It still hard to understand why they do the sequence of climbs they to on the Champoluc stage. Instead of doing Tzecore - Saint Panthaleon - Joux, it would be much better to change to Saint Panthaleon first and then add Arlaz before Zuccore and Joux.
It would have meant two ramps of 6-7 kms and 8,5-9 % before the last part of Joux. And no flat section between the last three climbs.
I remember last year I did something like going through the "main climb" on all of the mountain stages just looking at the average gradient and it was ridiculous. Basically Grappa at like 8% and every other one was below 7%.

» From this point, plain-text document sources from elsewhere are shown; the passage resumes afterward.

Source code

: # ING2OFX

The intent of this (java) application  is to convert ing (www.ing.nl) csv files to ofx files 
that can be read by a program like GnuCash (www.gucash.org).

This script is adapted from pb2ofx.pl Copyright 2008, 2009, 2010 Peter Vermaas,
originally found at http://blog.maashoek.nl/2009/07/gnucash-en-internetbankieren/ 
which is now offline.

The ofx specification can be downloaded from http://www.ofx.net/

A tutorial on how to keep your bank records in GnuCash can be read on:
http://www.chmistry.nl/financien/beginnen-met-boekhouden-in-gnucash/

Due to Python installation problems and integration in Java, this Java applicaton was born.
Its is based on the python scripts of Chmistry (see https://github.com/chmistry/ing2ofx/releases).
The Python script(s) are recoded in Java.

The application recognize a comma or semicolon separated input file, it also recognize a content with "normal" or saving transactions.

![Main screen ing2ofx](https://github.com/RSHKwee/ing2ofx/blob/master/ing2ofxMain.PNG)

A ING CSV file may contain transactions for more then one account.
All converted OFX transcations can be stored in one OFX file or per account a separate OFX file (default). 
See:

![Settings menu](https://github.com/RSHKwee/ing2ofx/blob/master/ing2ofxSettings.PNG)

Now if we say this years "mountain stages" are stages 7, 11, 15, 16, 17, 19 and 20 and the Main climbs are Tagliacozzo, Bismantova, Dori, San Valentino, Mortirolo, Joux and Finestre we note two things:
1.) Damn those are some weak ass mountain stages
2.) The average gradients of these climbs are:
5.4%, 5.2%, 5.5%, 6.4%, 7.6%, 6.9% and 9.2%
Now obviously this is way too simplistic to get a full picture and especially for San Valentino that number does not do the climb justice but still. It's 2025 man. How do you make a gt where the most important climb of the first two weeks is a 5% slog. Hell, I don't even know which of these climbs is the most important one. In reality some ramp on the hilly stages will probably cause bigger differences than any of those "mountain stages". Maybe I'm underrating stage 7 a bit but honestly that could be the most incredible stage design in existence and I'd still be annoyed by the rest.